Era uma pendenga mais pessoal do que propriamente jornalística. Fulano era um bom jornalista, tinha um texto ágil, conseguia informações de primeira e, via a coluna do jornal, alcançara um belo prestígio nos diversos segmentos em que atuava. Prestígio que o preclaro diretor presidente perseguia, mas estava longe de alcançar.
Foi o que disse a ele, excetuando-se, lógico, a primeira e a última frase.
Ele repetiu que não gostava da coluna, o jornal era dele – e ponto.
De minha parte, também repeti os argumentos, floreei um tantinho mais, acrescentei que o jornal perderia com a demissão e poderíamos dar munição aos concorrentes e cousa e lousa e maripo(u)as, como diria o saudoso Plínio Marcos.
Acho que o boss se encheu do meu papo – e resolveu encerrar o assunto.
— Faça o que quiser.
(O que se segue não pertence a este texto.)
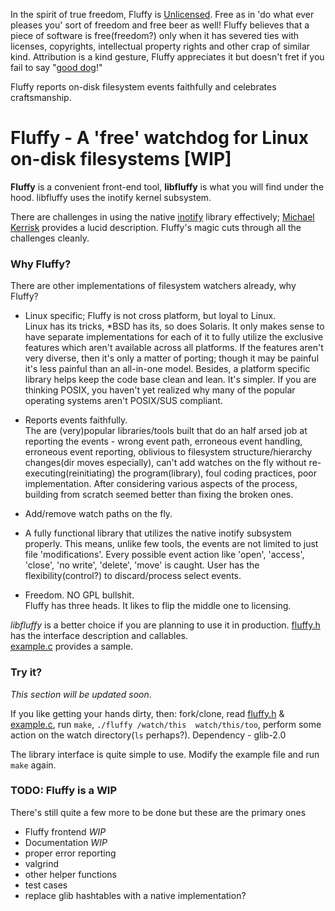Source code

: In the spirit of true freedom, Fluffy is [Unlicensed][]. Free as in 
'do what ever pleases you' sort of freedom and free beer as well! Fluffy 
believes that a piece of software is free(freedom?) only when it has 
severed ties with licenses, copyrights, intellectual property rights 
and other crap of similar kind. Attribution is a kind gesture, Fluffy 
appreciates it but doesn't fret if you fail to say "[good dog][]!"


Fluffy reports on-disk filesystem events faithfully and celebrates 
craftsmanship.

# Fluffy - A 'free' watchdog for Linux on-disk filesystems [WIP]

__Fluffy__ is a convenient front-end tool, __libfluffy__ is what you 
will find under the hood. libfluffy uses the inotify kernel subsystem.

There are challenges in using the native [inotify][] library 
effectively; [Michael Kerrisk][] provides a lucid description. Fluffy's 
magic cuts through all the challenges cleanly.

### Why Fluffy?

There are other implementations of filesystem watchers already, why 
Fluffy?

 - Linux specific; Fluffy is not cross platform, but loyal to Linux.  
   Linux has its tricks, \*BSD has its, so does Solaris. It only makes
   sense to have separate implementations for each of it to fully 
   utilize the exclusive features which aren't available across all
   platforms. If the features aren't very diverse, then it's only a 
   matter of porting; though it may be painful it's less painful than an 
   all-in-one model. Besides, a platform specific library helps keep the 
   code base clean and lean. It's simpler. If you are thinking POSIX, 
   you haven't yet realized why many of the popular operating systems 
   aren't POSIX/SUS compliant.

 - Reports events faithfully.  
   The are (very)popular libraries/tools built that do an half arsed job 
   at reporting the events - wrong event path, erroneous event handling, 
   erroneous event reporting, oblivious to filesystem 
   structure/hierarchy changes(dir moves especially), can't add watches 
   on the fly without re-executing(reinitiating) the program(library), 
   foul coding practices, poor implementation.
   After considering various aspects of the process, building from 
   scratch seemed better than fixing the broken ones. 

 - Add/remove watch paths on the fly.

 - A fully functional library that utilizes the native inotify subsystem 
   properly. This means, unlike few tools, the events are not limited to 
   just file 'modifications'. Every possible event action like 'open', 
   'access', 'close', 'no write', 'delete', 'move' is caught. User has 
   the flexibility(control?) to discard/process select events. 

 - Freedom. NO GPL bullshit.  
   Fluffy has three heads. It likes to flip the middle one to licensing.


_libfluffy_ is a better choice if you are planning to use it in 
production. [fluffy.h][] has the interface description and callables.  
[example.c][] provides a sample.


### Try it?

_This section will be updated soon_.

If you like getting your hands dirty, then: fork/clone, read 
[fluffy.h][] & [example.c][], run `make`, `./fluffy /watch/this 
watch/this/too`, perform some action on the watch directory(`ls` 
perhaps?). Dependency - glib-2.0

The library interface is quite simple to use. Modify the example file 
and run `make` again.

### TODO: Fluffy is a WIP

There's still quite a few more to be done but these are the primary ones

 - Fluffy frontend _WIP_
 - Documentation _WIP_
 - proper error reporting
 - valgrind
 - other helper functions
 - test cases
 - replace glib hashtables with a native implementation?


[fluffy.h]:     fluffy.h
[example.c]:    example.c

[Unlicensed]:   https://unlicense.org/
[good dog]:     http://harrypotter.wikia.com/wiki/Fluffy
[inotify]:      http://man7.org/linux/man-pages/man7/inotify.7.html
[Michael Kerrisk]:      https://lwn.net/Articles/605128/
Mas, lembre-se, eu não gosto dessa coluna, menos ainda do colunista.
Na sexta-feira, a nova edição estava nas ruas e, mal cheguei à Redação, recebo outro recado do chefão.
— Quer falar comigo?, perguntei.
E ele com o jornal na mão, aberto na página da coluna do Fulano:
— Não falei para dispensar esse cidadão?
E eu, na minha:
— Disse para que eu fizesse o que quisesse…
O homem começou a cantilena que não gostava da coluna, do colunista e… Até que caiu em si, começou a rir e pôs fim à questão:
— Você é teimoso mesmo. Vai lá, vai… Vai trabalhar que a gente ganha mais. Depois a gente volta a conversar.
E nunca mais tocamos no assunto.
Lembrei-me dessa história ao ouvir as explicações de Dorival Júnior sobre o episódio que marcou sua lamentável saída da direção técnica do Santos. Respirei aliviado que, naquela longínqua manhã, estávamos a sós na sala da presidência. Se houvesse outros diretores a palpitarem de acordo com o interesse de cada um dos departamentos, talvez Fulano fosse mesmo demitido – ele e eu.